Antifungal treatment duration: It may range based on the type and location of the infection. Tinea corporis usually needs 1-2 weeks while Tinea cruris and capitis may need 2-4 weeks. Tinea pedis may need up to 6 weeks, while Tinea unguium may require 3-6 months treatment.
Supportive care includes proper hygiene, and keeping the area dry and aerated.
This fungus (formerly called Pityrosporum) is a yeast like fungus present as part of our skin flora. It can sometimes cause skin rash, itching and discoloration.
Excess and persistent dandruff (small pieces of dry skin flakes from the scalp) is associated with Malassezia.
Seborrheic dermatitis (‘seborrhea’ implies excess sebum which is the oil produced from the hair follicle sebaceous glands) is a condition presenting with greasy and itchy patches with flaky white/yellow scales or crust on the hairy areas like scalp, face, eyebrows, eyelids (blepharitis), ears, nose, chest, armpits, groin or under the breasts. Seborrheic dermatitis is sometimes also called seborrheic eczema. The treatment involves frequent washes with anti-dandruff shampoo/scalp lotions. These contain zinc pyrithione, selenium sulfide, antifungal agents like ketoconazole or sertaconazole, and sometimes keratolytic agents to remove scales like coal tar or salicylic acid. Treatment may be required from a few weeks to few months.
Pityrosporum folliculitis is the term used to describe the infection by Malassezia of hair follicles producing excess sebum. This may sometimes be hard to distinguish from bacterial folliculitis or acne. However, presence of itching favors the diagnosis of Malassezia (but sometimes diagnostic culture and microscopy tests may be needed). Pityrosporum folliculitis does not respond to antibiotics or acne medications, and requires topical antifungal creams or lotions.

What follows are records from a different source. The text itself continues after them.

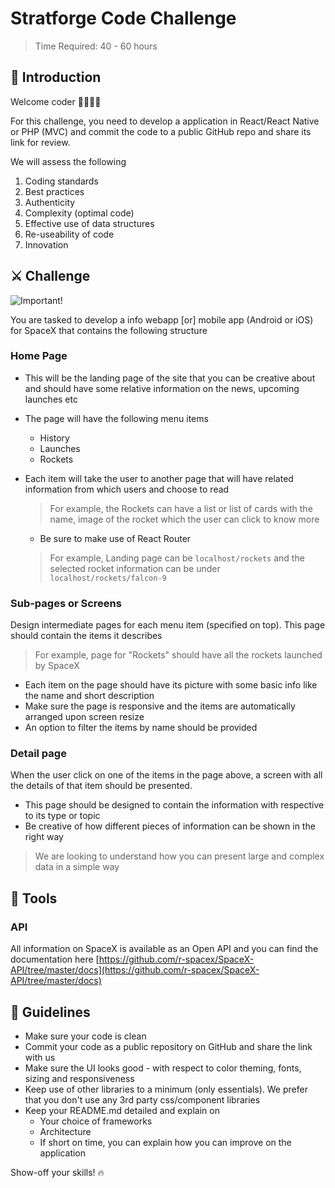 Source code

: # Stratforge Code Challenge

>Time Required: 40 - 60 hours

## 👋 Introduction 

Welcome coder 👩‍💻👨‍💻

For this challenge, you need to develop a application in React/React Native or PHP (MVC) and commit the code to a public GitHub repo and share its link for review. 

We will assess the following
1. Coding standards
2. Best practices
3. Authenticity
4. Complexity (optimal code)
4. Effective use of data structures
5. Re-useability of code
6. Innovation
## ⚔️ Challenge 

![Important!](https://img.shields.io/badge/Important-Read%20the%20challenge%20thoroughly%20before%20proceeding-red?style=for-the-badge&logo=react&link=# "Important")

You are tasked to develop a info webapp [or] mobile app (Android or iOS) for SpaceX that contains the following structure

### Home Page
- This will be the landing page of the site that you can be creative about and should have some relative information on the news, upcoming launches etc
- The page will have the following menu items
    - History
    - Launches
    - Rockets
- Each item will take the user to another page that will have related information from which users and choose to read

    > For example, the Rockets can have a list or list of cards with the name, image of the rocket which the user can click to know more
    - Be sure to make use of React Router
    > For example, 
    >Landing page can be `localhost/rockets`
    >and the selected rocket information can be under `localhost/rockets/falcon-9`

### Sub-pages or Screens

Design intermediate pages for each menu item (specified on top). This page should contain the items it describes
>For example, page for "Rockets" should have all the rockets launched by SpaceX 

- Each item on the page should have its picture with some basic info like the name and short description
- Make sure the page is responsive and the items are automatically arranged upon screen resize
- An option to filter the items by name should be provided

### Detail page
When the user click on one of the items in the page above, a screen with all the details of that item should be presented.

- This page should be designed to contain the information with respective to its type or topic 
- Be creative of how different pieces of information can be shown in the right way
> We are looking to understand how you can present large and complex data in a simple way 

## 🧰 Tools 

### API
All information on SpaceX is available as an Open API and you can find the documentation here [https://github.com/r-spacex/SpaceX-API/tree/master/docs](https://github.com/r-spacex/SpaceX-API/tree/master/docs)

## 📜 Guidelines 

- Make sure your code is clean
- Commit your code as a public repository on GitHub and share the link with us
- Make sure the UI looks good - with respect to color theming, fonts, sizing and responsiveness
- Keep use of other libraries to a minimum (only essentials). We prefer that you don't use any 3rd party css/component libraries
- Keep your README.md detailed and explain on 
    - Your choice of frameworks
    - Architecture
    - If short on time, you can explain how you can improve on the application


Show-off your skills! 🔥

    
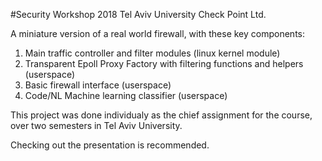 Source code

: #Security Workshop 2018
Tel Aviv University
Check Point Ltd.


A miniature version of a real world firewall,
with these key components:
1. Main traffic controller and filter modules (linux kernel module)
2. Transparent Epoll Proxy Factory with filtering functions and helpers (userspace)
3. Basic firewall interface (userspace)
4. Code/NL Machine learning classifier (userspace)



This project was done individualy as the chief assignment for the course,
over two semesters in Tel Aviv University.


Checking out the presentation is recommended.
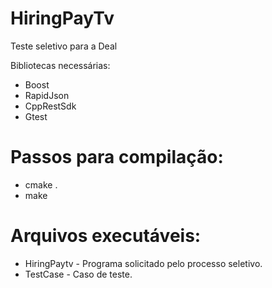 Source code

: # HiringPayTv
Teste seletivo para a Deal

Bibliotecas necessárias:
- Boost
- RapidJson
- CppRestSdk
- Gtest

# Passos para compilação:
- cmake .
- make

# Arquivos executáveis:
- HiringPaytv - Programa solicitado pelo processo seletivo.
- TestCase - Caso de teste.
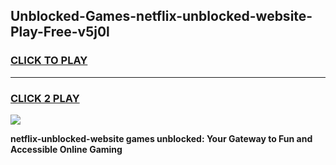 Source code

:
## Unblocked-Games-netflix-unblocked-website-Play-Free-v5j0l
<h3>
<a href="https://premium76.site?title=netflix-unblocked-website&ref=19M">CLICK TO PLAY</a></h3>
<hr>

<h3>
<a href="https://premium76.site?title=netflix-unblocked-website&ref=19M">CLICK 2 PLAY</a>
  
</h3>

<a href="https://premium76.site?title=netflix-unblocked-website&ref=19M"><img src="https://clearcache.store/games.png"></a>


**netflix-unblocked-website games unblocked: Your Gateway to Fun and Accessible Online Gaming**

Pityriasis versicolor (formerly misnamed Tinea versicolor due to its resemblance to Tinea corporis) is a rash caused by Malassezia that appears patchy in color due to skin pigment production irregularity. This is also treated by antifungal creams and lotions.
Candida is a yeast like fungus and its infection is more common in babies (cause of diaper rash), and in people with coexisting conditions like diabetes, obesity (more sweaty, unexposed skin creases), prolonged antibiotic use, and weakened immunity due to corticosteroid use, chemotherapy or conditions like HIV. It commonly causes infections of the skin (cutaneous candidiasis), mouth (oral thrush) and vagina (vaginal candidiasis). It leads to a red, itchy rash or patch that can bleed on scraping. It occurs in skin creases and folds (intertrigo), armpits, groin, and nails.
It is treated with topical antifungals (clotrimazole, miconazole, sertaconazole or nystatin) and if required oral antifungals (fluconazole or itraconazole) till resolution of symptoms.
Sometimes bacterial and fungal infections may coexist as predisposing factors are often common. Itching in fungal infections can also lead to a secondary bacterial infection. It may be difficult to distinguish bacterial and fungal infection in some cases, especially in case of the presence of other skin inflammatory conditions.
Therefore, there are several topical combination creams and ointments of antibiotic and antifungals available and these are often prescribed in practice. However, these combinations should be used judiciously, and not as an alternative to making a correct diagnosis, as irrational usage can lead to antibiotic resistance.
Itching, skin irritation and rash can sometimes be distressing, and there is need for early symptomatic relief. This is especially true when infections occur in the presence of eczema (dermatitis – skin inflammatory conditions).
In such cases, topical corticosteroids are also prescribed. There are several topical triple combinations of antibiotic-antifungal-corticosteroid available. However rampant use of such combinations can sometimes lead to worsening or persistence of the infection. Therefore, these combinations should not be used irrationally or as over-the-counter treatments.
Skin care and hygiene is the cornerstone for preventing and managing bacterial and fungal skin infections.